Creating a Dynamic Collection
Analogous to the creation of a collection in Create a Collection and Index, the following examples demonstrates how a dynamic collection can be created. The collection is called "earthquakes" and will be used to contain data of the worldwide earthquakes from July, 29th 2011 to August, 5th 2011 (retrieved from data.gov). import module namespace cddl = "http://zorba.io/modules/store/dynamic/collections/ddl";
declare variable $coll-name := xs:QName("earthquakes");
cddl:create($coll-name);
cddl:is-available-collection($coll-name)
Retrieve Data and Store in Collection
This examples fetches the data as CSV from the web, converts it to XML, and inserts it into the earthquake collection. The conversion is done using Zorba's CSV converter module. import module namespace cdml = "http://zorba.io/modules/store/dynamic/collections/dml";
import module namespace http = "http://www.zorba-xquery.com/modules/http-client";
import module namespace csv = "http://www.zorba-xquery.com/modules/converters/csv";
let $data := http:get-text("http://zorbatest.lambda.nu:8080/http-test-data/eqs7day-M1.txt")[2]

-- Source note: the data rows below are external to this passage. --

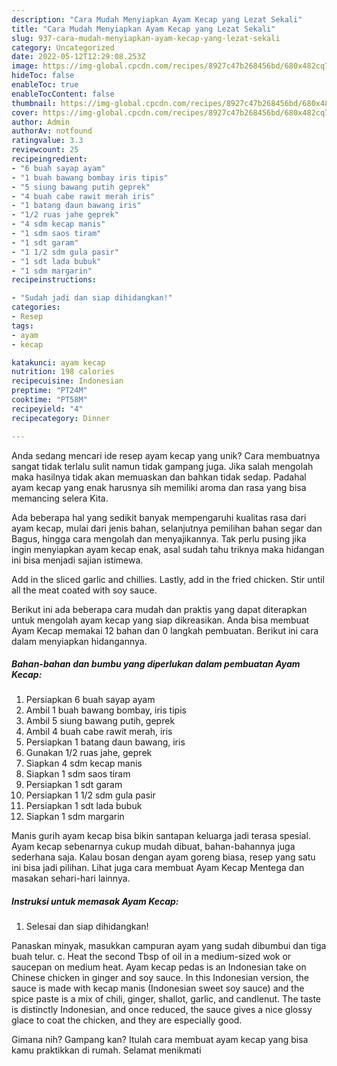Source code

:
 ```yaml
---
description: "Cara Mudah Menyiapkan Ayam Kecap yang Lezat Sekali"
title: "Cara Mudah Menyiapkan Ayam Kecap yang Lezat Sekali"
slug: 937-cara-mudah-menyiapkan-ayam-kecap-yang-lezat-sekali
category: Uncategorized
date: 2022-05-12T12:29:08.253Z
image: https://img-global.cpcdn.com/recipes/8927c47b268456bd/680x482cq70/ayam-kecap-foto-resep-utama.jpg
hideToc: false
enableToc: true
enableTocContent: false
thumbnail: https://img-global.cpcdn.com/recipes/8927c47b268456bd/680x482cq70/ayam-kecap-foto-resep-utama.jpg
cover: https://img-global.cpcdn.com/recipes/8927c47b268456bd/680x482cq70/ayam-kecap-foto-resep-utama.jpg
author: Admin
authorAv: notfound
ratingvalue: 3.3
reviewcount: 25
recipeingredient:
- "6 buah sayap ayam"
- "1 buah bawang bombay iris tipis"
- "5 siung bawang putih geprek"
- "4 buah cabe rawit merah iris"
- "1 batang daun bawang iris"
- "1/2 ruas jahe geprek"
- "4 sdm kecap manis"
- "1 sdm saos tiram"
- "1 sdt garam"
- "1 1/2 sdm gula pasir"
- "1 sdt lada bubuk"
- "1 sdm margarin"
recipeinstructions:

- "Sudah jadi dan siap dihidangkan!"
categories:
- Resep
tags:
- ayam
- kecap

katakunci: ayam kecap 
nutrition: 198 calories
recipecuisine: Indonesian
preptime: "PT24M"
cooktime: "PT58M"
recipeyield: "4"
recipecategory: Dinner

---
```





Anda sedang mencari ide resep ayam kecap yang unik? Cara membuatnya sangat tidak terlalu sulit namun tidak gampang juga. Jika salah mengolah maka hasilnya tidak akan memuaskan dan bahkan tidak sedap. Padahal ayam kecap yang enak harusnya sih memiliki aroma dan rasa yang bisa memancing selera Kita.





Ada beberapa hal yang sedikit banyak mempengaruhi kualitas rasa dari ayam kecap, mulai dari jenis bahan, selanjutnya pemilihan bahan segar dan Bagus, hingga cara mengolah dan menyajikannya. Tak perlu pusing jika ingin menyiapkan ayam kecap enak,      asal sudah tahu triknya maka hidangan ini bisa menjadi sajian istimewa.














Add in the sliced garlic and chillies. Lastly, add in the fried chicken. Stir until all the meat coated with soy sauce.






Berikut ini ada beberapa cara mudah dan praktis yang dapat diterapkan untuk mengolah ayam kecap yang siap dikreasikan. Anda bisa membuat Ayam Kecap memakai 12 bahan dan 0 langkah pembuatan. Berikut ini cara dalam menyiapkan hidangannya.

<!--inarticleads1-->

##### Bahan-bahan dan bumbu yang diperlukan dalam pembuatan Ayam Kecap:

1. Persiapkan 6 buah sayap ayam
1. Ambil 1 buah bawang bombay, iris tipis
1. Ambil 5 siung bawang putih, geprek
1. Ambil 4 buah cabe rawit merah, iris
1. Persiapkan 1 batang daun bawang, iris
1. Gunakan 1/2 ruas jahe, geprek
1. Siapkan 4 sdm kecap manis
1. Siapkan 1 sdm saos tiram
1. Persiapkan 1 sdt garam
1. Persiapkan 1 1/2 sdm gula pasir
1. Persiapkan 1 sdt lada bubuk
1. Siapkan 1 sdm margarin


Manis gurih ayam kecap bisa bikin santapan keluarga jadi terasa spesial. Ayam kecap sebenarnya cukup mudah dibuat, bahan-bahannya juga sederhana saja. Kalau bosan dengan ayam goreng biasa, resep yang satu ini bisa jadi pilihan. Lihat juga cara membuat Ayam Kecap Mentega dan masakan sehari-hari lainnya. 

<!--inarticleads2-->

##### Instruksi untuk memasak Ayam Kecap:


1. Selesai dan siap dihidangkan!

Panaskan minyak, masukkan campuran ayam yang sudah dibumbui dan tiga buah telur. c. Heat the second Tbsp of oil in a medium-sized wok or saucepan on medium heat. Ayam kecap pedas is an Indonesian take on Chinese chicken in ginger and soy sauce. In this Indonesian version, the sauce is made with kecap manis (Indonesian sweet soy sauce) and the spice paste is a mix of chili, ginger, shallot, garlic, and candlenut. The taste is distinctly Indonesian, and once reduced, the sauce gives a nice glossy glace to coat the chicken, and they are especially good. 

Gimana nih? Gampang kan? Itulah cara membuat ayam kecap yang bisa kamu praktikkan di rumah. Selamat menikmati
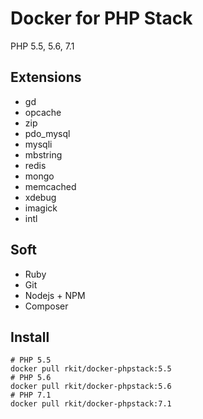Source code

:# Docker for PHP Stack

PHP 5.5, 5.6, 7.1

## Extensions

- gd
- opcache
- zip
- pdo_mysql
- mysqli
- mbstring
- redis
- mongo
- memcached
- xdebug
- imagick
- intl

## Soft

- Ruby
- Git
- Nodejs + NPM
- Composer

## Install

```shell
# PHP 5.5
docker pull rkit/docker-phpstack:5.5
# PHP 5.6
docker pull rkit/docker-phpstack:5.6
# PHP 7.1
docker pull rkit/docker-phpstack:7.1
```
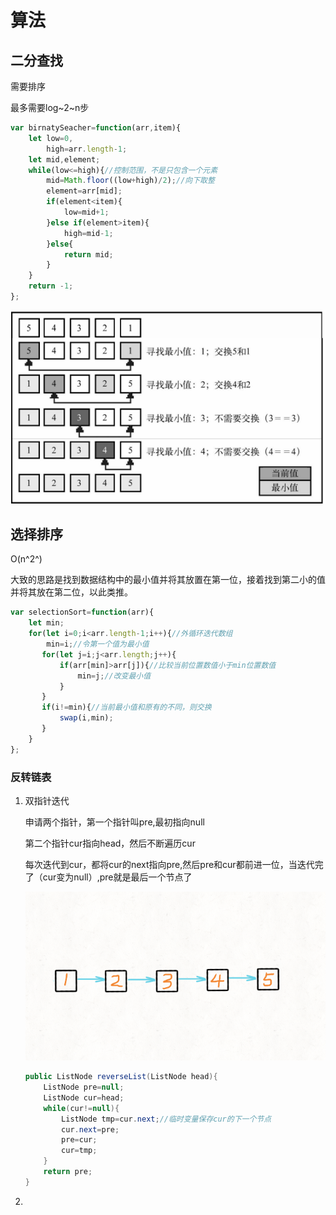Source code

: # 算法

## 二分查找

需要排序

最多需要log~2~n步

```javascript
var birnatySeacher=function(arr,item){
    let low=0,
        high=arr.length-1;  
    let mid,element;
    while(low<=high){//控制范围，不是只包含一个元素
        mid=Math.floor((low+high)/2);//向下取整
        element=arr[mid];
        if(element<item){
            low=mid+1;
        }else if(element>item){
            high=mid-1;
        }else{
            return mid;
        }
    }
    return -1;
};
```

![image-20201201134738369](algorithm.assets/image-20201201134738369.png)

## 选择排序

O(n^2^)

大致的思路是找到数据结构中的最小值并将其放置在第一位，接着找到第二小的值并将其放在第二位，以此类推。

```javascript
var selectionSort=function(arr){
    let min;
    for(let i=0;i<arr.length-1;i++){//外循环迭代数组
        min=i;//令第一个值为最小值
       for(let j=i;j<arr.length;j++){
           if(arr[min]>arr[j]){//比较当前位置数值小于min位置数值
               min=j;//改变最小值
           }
       }
       if(i!=min){//当前最小值和原有的不同，则交换
           swap(i,min);
       }
    }
};
```

### 反转链表

1. 双指针迭代

   申请两个指针，第一个指针叫pre,最初指向null

   第二个指针cur指向head，然后不断遍历cur

   每次迭代到cur，都将cur的next指向pre,然后pre和cur都前进一位，当迭代完了（cur变为null）,pre就是最后一个节点了

   ![7d8712af4fbb870537607b1dd95d66c248eb178db4319919c32d9304ee85b602-迭代](algorithm.assets/7d8712af4fbb870537607b1dd95d66c248eb178db4319919c32d9304ee85b602-迭代.gif)

   ```java
   public ListNode reverseList(ListNode head){
       ListNode pre=null;
       ListNode cur=head;
       while(cur!=null){
           ListNode tmp=cur.next;//临时变量保存cur的下一个节点
           cur.next=pre;
           pre=cur;
           cur=tmp;
       }
       return pre;
   }
   ```

   

2. 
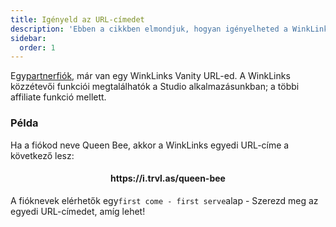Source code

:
 ```yaml
---
title: Igényeld az URL-címedet
description: 'Ebben a cikkben elmondjuk, hogyan igényelheted a WinkLinks Vanity URL-címedet.'
sidebar:
  order: 1
---
```

Egy[partnerfiók](/studio/what-is-studio), már van egy WinkLinks Vanity URL-ed. A WinkLinks közzétevői funkciói megtalálhatók a Studio alkalmazásunkban; a többi affiliate funkció mellett.

### Példa

Ha a fiókod neve Queen Bee, akkor a WinkLinks egyedi URL-címe a következő lesz:

<h4 align="center">https://i.trvl.as/queen-bee</h4>


A fióknevek elérhetők egy`first come - first serve`alap - Szerezd meg az egyedi URL-címedet, amíg lehet!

for $entry in csv:parse($data, ())[position() > 1] (: skip csv header row :)
return
cdml:insert-last(xs:QName("earthquakes"), $entry );
Query a Collection
Given all the information of earthquakes in the collection, the following example shows how to query that data. The query selects all the earthquakes having a magnitude of three or higher whose region contains the string "California". import module namespace cdml = "http://zorba.io/modules/store/dynamic/collections/dml";
for $e in cdml:collection(xs:QName("earthquakes"))
let $r := $e/column[last()] (: last column contains region name :)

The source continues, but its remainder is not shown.